**Exercise requirements**
What is needed is an exact repetition of the lines from the first one in the data through the line with "The following is one of the required exercise pages on", with no pictures.

**Provided information**
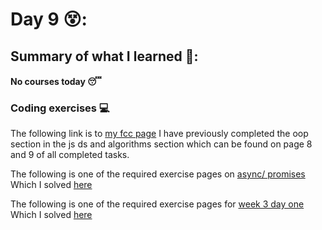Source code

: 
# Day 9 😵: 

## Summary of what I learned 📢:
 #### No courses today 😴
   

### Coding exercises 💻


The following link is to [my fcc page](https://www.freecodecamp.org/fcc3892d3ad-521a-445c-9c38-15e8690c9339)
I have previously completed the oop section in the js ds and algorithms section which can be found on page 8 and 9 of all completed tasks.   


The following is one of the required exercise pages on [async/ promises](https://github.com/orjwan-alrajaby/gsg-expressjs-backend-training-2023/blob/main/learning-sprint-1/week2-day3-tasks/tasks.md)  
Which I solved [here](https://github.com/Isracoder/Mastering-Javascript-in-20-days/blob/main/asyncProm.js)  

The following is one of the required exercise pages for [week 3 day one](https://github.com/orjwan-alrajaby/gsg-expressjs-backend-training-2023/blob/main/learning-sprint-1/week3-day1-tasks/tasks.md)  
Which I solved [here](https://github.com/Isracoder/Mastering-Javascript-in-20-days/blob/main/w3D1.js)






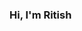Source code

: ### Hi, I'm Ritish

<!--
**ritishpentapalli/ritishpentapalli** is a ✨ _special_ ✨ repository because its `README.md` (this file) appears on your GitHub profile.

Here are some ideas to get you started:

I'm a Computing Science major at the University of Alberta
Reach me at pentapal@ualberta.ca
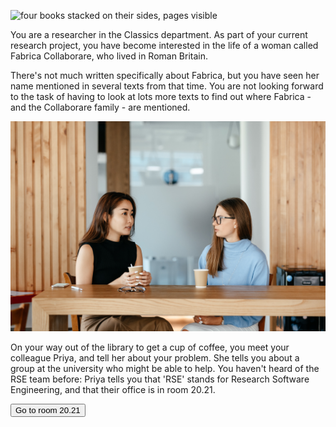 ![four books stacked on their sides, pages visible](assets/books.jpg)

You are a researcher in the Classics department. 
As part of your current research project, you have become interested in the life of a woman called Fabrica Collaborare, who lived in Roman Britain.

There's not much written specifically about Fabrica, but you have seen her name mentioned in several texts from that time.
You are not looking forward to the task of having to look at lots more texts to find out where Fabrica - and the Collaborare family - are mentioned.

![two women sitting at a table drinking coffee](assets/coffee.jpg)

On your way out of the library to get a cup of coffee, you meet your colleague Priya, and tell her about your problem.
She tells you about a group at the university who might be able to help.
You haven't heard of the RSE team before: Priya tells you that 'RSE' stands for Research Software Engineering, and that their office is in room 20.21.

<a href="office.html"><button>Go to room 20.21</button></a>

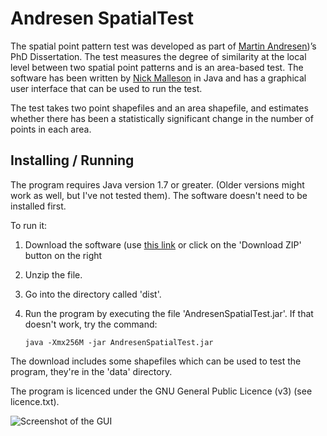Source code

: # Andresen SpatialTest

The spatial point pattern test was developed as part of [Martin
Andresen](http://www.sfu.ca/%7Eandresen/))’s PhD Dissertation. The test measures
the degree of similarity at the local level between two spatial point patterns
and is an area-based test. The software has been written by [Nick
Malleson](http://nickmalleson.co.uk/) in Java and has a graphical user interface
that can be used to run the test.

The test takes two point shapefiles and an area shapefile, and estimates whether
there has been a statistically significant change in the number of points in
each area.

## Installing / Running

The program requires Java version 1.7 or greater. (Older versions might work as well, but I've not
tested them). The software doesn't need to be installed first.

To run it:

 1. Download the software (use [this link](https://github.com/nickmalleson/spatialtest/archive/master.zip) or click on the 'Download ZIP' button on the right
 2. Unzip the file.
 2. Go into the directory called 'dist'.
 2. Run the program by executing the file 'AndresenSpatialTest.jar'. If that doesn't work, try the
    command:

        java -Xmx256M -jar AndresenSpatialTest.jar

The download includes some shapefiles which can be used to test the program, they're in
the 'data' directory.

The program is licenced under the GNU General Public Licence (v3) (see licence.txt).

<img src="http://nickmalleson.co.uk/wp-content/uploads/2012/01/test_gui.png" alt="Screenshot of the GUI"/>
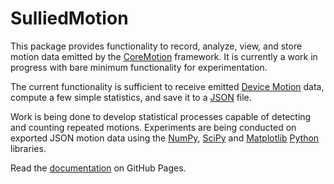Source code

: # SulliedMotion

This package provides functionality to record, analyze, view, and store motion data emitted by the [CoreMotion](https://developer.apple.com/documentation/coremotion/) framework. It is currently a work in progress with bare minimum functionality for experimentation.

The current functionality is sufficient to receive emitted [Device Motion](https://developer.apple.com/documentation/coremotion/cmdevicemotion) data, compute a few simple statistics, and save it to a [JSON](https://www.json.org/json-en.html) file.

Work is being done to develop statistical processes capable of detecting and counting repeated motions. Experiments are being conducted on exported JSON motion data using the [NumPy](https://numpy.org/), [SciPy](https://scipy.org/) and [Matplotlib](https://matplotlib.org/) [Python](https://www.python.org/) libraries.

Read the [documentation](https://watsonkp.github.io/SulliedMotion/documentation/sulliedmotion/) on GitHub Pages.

**Exercise output**
Source code

: 
# Day 9 😵: 

## Summary of what I learned 📢:
 #### No courses today 😴
   

### Coding exercises 💻


The following link is to [my fcc page](https://www.freecodecamp.org/fcc3892d3ad-521a-445c-9c38-15e8690c9339)
I have previously completed the oop section in the js ds and algorithms section which can be found on page 8 and 9 of all completed tasks.   


The following is one of the required exercise pages on [async/ promises](https://github.com/orjwan-alrajaby/gsg-expressjs-backend-training-2023/blob/main/learning-sprint-1/week2-day3-tasks/tasks.md)  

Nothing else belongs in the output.